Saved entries
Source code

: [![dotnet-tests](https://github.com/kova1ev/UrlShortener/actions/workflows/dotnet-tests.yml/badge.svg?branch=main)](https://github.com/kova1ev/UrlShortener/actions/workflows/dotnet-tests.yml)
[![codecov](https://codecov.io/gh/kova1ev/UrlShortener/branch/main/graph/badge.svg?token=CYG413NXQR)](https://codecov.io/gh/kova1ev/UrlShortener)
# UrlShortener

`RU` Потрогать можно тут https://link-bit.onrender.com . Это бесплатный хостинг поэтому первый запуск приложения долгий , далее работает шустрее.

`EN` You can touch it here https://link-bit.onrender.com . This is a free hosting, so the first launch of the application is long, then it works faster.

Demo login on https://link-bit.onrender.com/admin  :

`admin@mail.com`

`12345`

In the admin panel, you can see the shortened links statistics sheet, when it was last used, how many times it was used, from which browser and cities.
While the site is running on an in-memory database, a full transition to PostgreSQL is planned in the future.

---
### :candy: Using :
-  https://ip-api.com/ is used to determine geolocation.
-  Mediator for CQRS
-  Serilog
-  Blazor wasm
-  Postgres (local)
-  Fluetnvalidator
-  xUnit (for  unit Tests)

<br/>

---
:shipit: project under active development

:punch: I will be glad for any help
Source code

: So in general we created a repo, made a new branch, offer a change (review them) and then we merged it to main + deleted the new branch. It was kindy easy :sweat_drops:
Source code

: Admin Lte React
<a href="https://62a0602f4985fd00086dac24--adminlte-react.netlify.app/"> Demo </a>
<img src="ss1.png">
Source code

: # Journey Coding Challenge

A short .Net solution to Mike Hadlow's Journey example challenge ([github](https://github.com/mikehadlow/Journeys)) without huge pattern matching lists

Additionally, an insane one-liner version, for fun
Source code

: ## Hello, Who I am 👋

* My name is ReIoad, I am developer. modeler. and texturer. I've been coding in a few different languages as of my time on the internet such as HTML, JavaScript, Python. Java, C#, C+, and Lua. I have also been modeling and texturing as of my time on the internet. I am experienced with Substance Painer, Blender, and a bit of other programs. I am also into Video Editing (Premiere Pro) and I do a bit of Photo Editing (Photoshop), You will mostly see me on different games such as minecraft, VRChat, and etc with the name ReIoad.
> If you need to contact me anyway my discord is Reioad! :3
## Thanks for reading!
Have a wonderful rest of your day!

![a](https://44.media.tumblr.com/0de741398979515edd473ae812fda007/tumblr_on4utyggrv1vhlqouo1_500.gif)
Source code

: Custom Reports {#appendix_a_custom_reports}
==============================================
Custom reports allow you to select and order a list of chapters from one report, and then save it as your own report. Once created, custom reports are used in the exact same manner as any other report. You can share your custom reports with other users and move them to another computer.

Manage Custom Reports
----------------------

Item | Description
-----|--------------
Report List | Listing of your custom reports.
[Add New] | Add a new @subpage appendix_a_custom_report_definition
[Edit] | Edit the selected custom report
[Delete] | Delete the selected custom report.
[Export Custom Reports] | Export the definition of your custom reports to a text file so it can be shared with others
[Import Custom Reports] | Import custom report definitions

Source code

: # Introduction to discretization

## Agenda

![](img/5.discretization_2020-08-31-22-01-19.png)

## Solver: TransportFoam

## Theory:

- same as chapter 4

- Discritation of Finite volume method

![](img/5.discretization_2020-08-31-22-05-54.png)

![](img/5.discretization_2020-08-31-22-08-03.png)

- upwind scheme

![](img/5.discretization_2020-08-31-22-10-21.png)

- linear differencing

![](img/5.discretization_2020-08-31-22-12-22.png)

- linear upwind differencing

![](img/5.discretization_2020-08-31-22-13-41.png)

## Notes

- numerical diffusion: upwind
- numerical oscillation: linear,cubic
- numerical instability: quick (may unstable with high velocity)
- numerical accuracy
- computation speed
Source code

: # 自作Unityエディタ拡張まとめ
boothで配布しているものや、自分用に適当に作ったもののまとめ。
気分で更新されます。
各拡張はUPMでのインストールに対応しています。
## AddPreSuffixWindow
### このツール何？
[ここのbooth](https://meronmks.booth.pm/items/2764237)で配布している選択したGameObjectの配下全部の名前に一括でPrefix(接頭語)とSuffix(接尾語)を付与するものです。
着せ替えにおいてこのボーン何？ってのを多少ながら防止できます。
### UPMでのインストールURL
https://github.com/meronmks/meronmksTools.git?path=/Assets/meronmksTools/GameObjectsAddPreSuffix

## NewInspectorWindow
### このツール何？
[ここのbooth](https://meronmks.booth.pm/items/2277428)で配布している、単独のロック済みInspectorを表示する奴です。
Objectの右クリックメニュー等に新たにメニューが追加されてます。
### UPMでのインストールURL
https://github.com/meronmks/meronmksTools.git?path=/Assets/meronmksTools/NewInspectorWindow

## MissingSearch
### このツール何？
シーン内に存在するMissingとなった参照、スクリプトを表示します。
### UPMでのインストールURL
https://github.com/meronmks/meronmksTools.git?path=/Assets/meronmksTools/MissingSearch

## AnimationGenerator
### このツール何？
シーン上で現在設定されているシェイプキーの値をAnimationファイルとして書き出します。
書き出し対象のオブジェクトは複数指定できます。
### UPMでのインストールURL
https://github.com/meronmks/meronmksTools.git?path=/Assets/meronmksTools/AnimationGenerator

## ABOUT THIS EXERCISE
Reproduce each line above without any alteration.

## OUTPUT FOR THIS TASK
Source code

: [![dotnet-tests](https://github.com/kova1ev/UrlShortener/actions/workflows/dotnet-tests.yml/badge.svg?branch=main)](https://github.com/kova1ev/UrlShortener/actions/workflows/dotnet-tests.yml)
[![codecov](https://codecov.io/gh/kova1ev/UrlShortener/branch/main/graph/badge.svg?token=CYG413NXQR)](https://codecov.io/gh/kova1ev/UrlShortener)
# UrlShortener

`RU` Потрогать можно тут https://link-bit.onrender.com . Это бесплатный хостинг поэтому первый запуск приложения долгий , далее работает шустрее.

`EN` You can touch it here https://link-bit.onrender.com . This is a free hosting, so the first launch of the application is long, then it works faster.

Demo login on https://link-bit.onrender.com/admin  :

`admin@mail.com`

`12345`

In the admin panel, you can see the shortened links statistics sheet, when it was last used, how many times it was used, from which browser and cities.
While the site is running on an in-memory database, a full transition to PostgreSQL is planned in the future.

---
### :candy: Using :
-  https://ip-api.com/ is used to determine geolocation.
-  Mediator for CQRS
-  Serilog
-  Blazor wasm
-  Postgres (local)
-  Fluetnvalidator
-  xUnit (for  unit Tests)

<br/>

---
:shipit: project under active development

:punch: I will be glad for any help
Source code

: So in general we created a repo, made a new branch, offer a change (review them) and then we merged it to main + deleted the new branch. It was kindy easy :sweat_drops:
Source code

: Admin Lte React
<a href="https://62a0602f4985fd00086dac24--adminlte-react.netlify.app/"> Demo </a>
<img src="ss1.png">
Source code

: # Journey Coding Challenge

A short .Net solution to Mike Hadlow's Journey example challenge ([github](https://github.com/mikehadlow/Journeys)) without huge pattern matching lists

Additionally, an insane one-liner version, for fun
Source code

: ## Hello, Who I am 👋

* My name is ReIoad, I am developer. modeler. and texturer. I've been coding in a few different languages as of my time on the internet such as HTML, JavaScript, Python. Java, C#, C+, and Lua. I have also been modeling and texturing as of my time on the internet. I am experienced with Substance Painer, Blender, and a bit of other programs. I am also into Video Editing (Premiere Pro) and I do a bit of Photo Editing (Photoshop), You will mostly see me on different games such as minecraft, VRChat, and etc with the name ReIoad.
> If you need to contact me anyway my discord is Reioad! :3
## Thanks for reading!
Have a wonderful rest of your day!

![a](https://44.media.tumblr.com/0de741398979515edd473ae812fda007/tumblr_on4utyggrv1vhlqouo1_500.gif)
Source code

: Custom Reports {#appendix_a_custom_reports}
==============================================
Custom reports allow you to select and order a list of chapters from one report, and then save it as your own report. Once created, custom reports are used in the exact same manner as any other report. You can share your custom reports with other users and move them to another computer.

Manage Custom Reports
----------------------

Item | Description
-----|--------------
Report List | Listing of your custom reports.
[Add New] | Add a new @subpage appendix_a_custom_report_definition
[Edit] | Edit the selected custom report
[Delete] | Delete the selected custom report.
[Export Custom Reports] | Export the definition of your custom reports to a text file so it can be shared with others
[Import Custom Reports] | Import custom report definitions

Source code

: # Introduction to discretization

## Agenda

![](img/5.discretization_2020-08-31-22-01-19.png)

## Solver: TransportFoam

## Theory:

- same as chapter 4

- Discritation of Finite volume method

![](img/5.discretization_2020-08-31-22-05-54.png)

![](img/5.discretization_2020-08-31-22-08-03.png)

- upwind scheme

![](img/5.discretization_2020-08-31-22-10-21.png)

- linear differencing

![](img/5.discretization_2020-08-31-22-12-22.png)

- linear upwind differencing

![](img/5.discretization_2020-08-31-22-13-41.png)

## Notes

- numerical diffusion: upwind
- numerical oscillation: linear,cubic
- numerical instability: quick (may unstable with high velocity)
- numerical accuracy
- computation speed
Source code

: # 自作Unityエディタ拡張まとめ
boothで配布しているものや、自分用に適当に作ったもののまとめ。
気分で更新されます。
各拡張はUPMでのインストールに対応しています。
## AddPreSuffixWindow
### このツール何？
[ここのbooth](https://meronmks.booth.pm/items/2764237)で配布している選択したGameObjectの配下全部の名前に一括でPrefix(接頭語)とSuffix(接尾語)を付与するものです。
着せ替えにおいてこのボーン何？ってのを多少ながら防止できます。
### UPMでのインストールURL
https://github.com/meronmks/meronmksTools.git?path=/Assets/meronmksTools/GameObjectsAddPreSuffix

## NewInspectorWindow
### このツール何？
[ここのbooth](https://meronmks.booth.pm/items/2277428)で配布している、単独のロック済みInspectorを表示する奴です。
Objectの右クリックメニュー等に新たにメニューが追加されてます。
### UPMでのインストールURL
https://github.com/meronmks/meronmksTools.git?path=/Assets/meronmksTools/NewInspectorWindow

## MissingSearch
### このツール何？
シーン内に存在するMissingとなった参照、スクリプトを表示します。
### UPMでのインストールURL
https://github.com/meronmks/meronmksTools.git?path=/Assets/meronmksTools/MissingSearch

## AnimationGenerator
### このツール何？
シーン上で現在設定されているシェイプキーの値をAnimationファイルとして書き出します。
書き出し対象のオブジェクトは複数指定できます。
### UPMでのインストールURL
https://github.com/meronmks/meronmksTools.git?path=/Assets/meronmksTools/AnimationGenerator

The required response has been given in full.